I assumed, that the presumption of innocence prevails and that the burden of proof is on the accuser. This is how I understand justice. LOWI and UvA base their evaluation on analyses that already tomorrow could be obsolete (and they are being discussed currently). The UvA states that it is not clear, who could have manipulated data if this had been done. But UvA thinks that I am still responsible. I should have or could have seen that something is odd with the data. Note that I did not see these regularities. Two reviews sent to LOWI and UvA explicitly state that it is difficult or impossible for a non expert in statistics to see the regularities. Moreover, neither the editor of the journal nor the independent peer reviewers noticed something weird.
In addition, external markers speak for the validity of the phenomena that I discovered.
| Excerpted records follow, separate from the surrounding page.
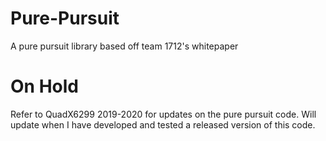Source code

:# Pure-Pursuit
A pure pursuit library based off team 1712's whitepaper

# On Hold
Refer to QuadX6299 2019-2020 for updates on the pure pursuit code.
Will update when I have developed and tested a released version of this code.
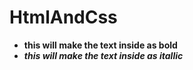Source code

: # HtmlAndCss

- <Strong> this will make the text inside as bold
- <em>  this will make the text inside as itallic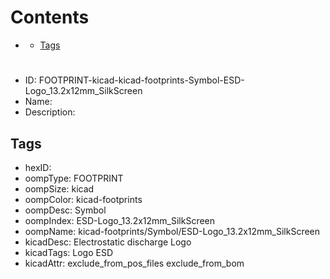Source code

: 



Contents
========

* [](#)
	* [Tags](#tags)

# 

- ID: FOOTPRINT-kicad-kicad-footprints-Symbol-ESD-Logo_13.2x12mm_SilkScreen
- Name: 
- Description: 

## Tags

- hexID: 
- oompType: FOOTPRINT
- oompSize: kicad
- oompColor: kicad-footprints
- oompDesc: Symbol
- oompIndex: ESD-Logo_13.2x12mm_SilkScreen
- oompName: kicad-footprints/Symbol/ESD-Logo_13.2x12mm_SilkScreen
- kicadDesc: Electrostatic discharge Logo
- kicadTags: Logo ESD
- kicadAttr: exclude_from_pos_files exclude_from_bom
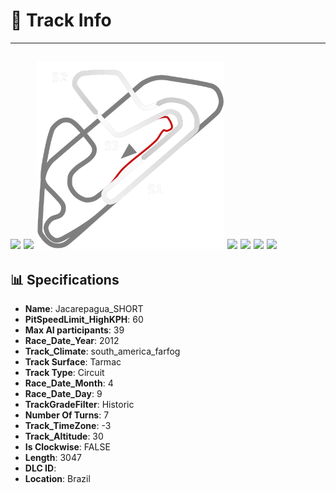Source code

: # 🏁 Track Info

---
![](image_1.jpg)
![](image_2.jpg)
![](image_3.jpg)
![](image_4.jpg)
![](image_5.jpg)
![](image_6.jpg)
![](image_7.jpg)
---

## 📊 Specifications

- **Name**: Jacarepagua_SHORT
- **PitSpeedLimit_HighKPH**: 60
- **Max AI participants**: 39
- **Race_Date_Year**: 2012
- **Track_Climate**: south_america_farfog
- **Track Surface**: Tarmac
- **Track Type**: Circuit
- **Race_Date_Month**: 4
- **Race_Date_Day**: 9
- **TrackGradeFilter**: Historic
- **Number Of Turns**: 7
- **Track_TimeZone**: -3
- **Track_Altitude**: 30
- **Is Clockwise**: FALSE
- **Length**: 3047
- **DLC ID**: 
- **Location**: Brazil
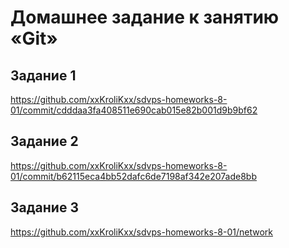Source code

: # Домашнее задание к занятию «Git»

## Задание 1

https://github.com/xxKroliKxx/sdvps-homeworks-8-01/commit/cdddaa3fa408511e690cab015e82b001d9b9bf62

## Задание 2

https://github.com/xxKroliKxx/sdvps-homeworks-8-01/commit/b62115eca4bb52dafc6de7198af342e207ade8bb

## Задание 3

https://github.com/xxKroliKxx/sdvps-homeworks-8-01/network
The results were replicated in many international laboratories, meaning that the phenomena I found can be repeated and have some validity. Many scientists have built their research on the basis of my findings. My work is a counter example to the current “replication crisis”.
UvA and LOWI suggest to retract the 2012 article. In principle, I have no problems with retracting articles, but content wise I do not agree at all with this. I do not see any sufficient reason doing so. The lasts statistical review says explicitly that the results are possible yet unlikely. Only the analyses by the complainant are full of exaggerated conclusions and I simply cannot take them as a valid basis for retracting an article. I will leave it to the editor of the journal if he wants to retract the paper.
In summary, I do not understand the evaluation at all. I cannot imagine that psychologists who work on theory and actual psychological phenomena will understand it. For me, the case is not closed. I will write a letter to UvA and LOWI (see article 13 of the regulations), and will remind the commissions of the information that they overlooked or that did not get their full attention. Moreover, now is the time to test the statistical analyses by the complainant – note that he stated that those would not be publishable because they would be “too provocative”. I hesitated until now to hand his analysis over to other statisticians, because confidentiality in this case was important to me. Some of his arguments I believe will be challenged. Listening to the complainant, one gets the impression that the current reviews are all confirming his views. However this is not the case. For example, in his original complaint he stated that linearity is completely unlikely, and later we learned that linearity does exist in the real world.
I found it disturbing that due to the premature publication of the UvA-report a dynamic started that is clearly disadvantageous to me. My options, to argue against an evaluation that is from my perspective wrong in a sensible way and within an appropriate communication frame are drastically limited now. However, I cannot accept the evaluation and I hope that in the current tense atmosphere, that has been partly fueled by the premature publication, it will still be possible to re start the dialogue with UvA and LOWI.
Regards, Jens Förster
P.S. Finally, I would like to thank all the friends that supported me through the last one and a half years. It has been a quite difficult time for me but see, I survived. I love you.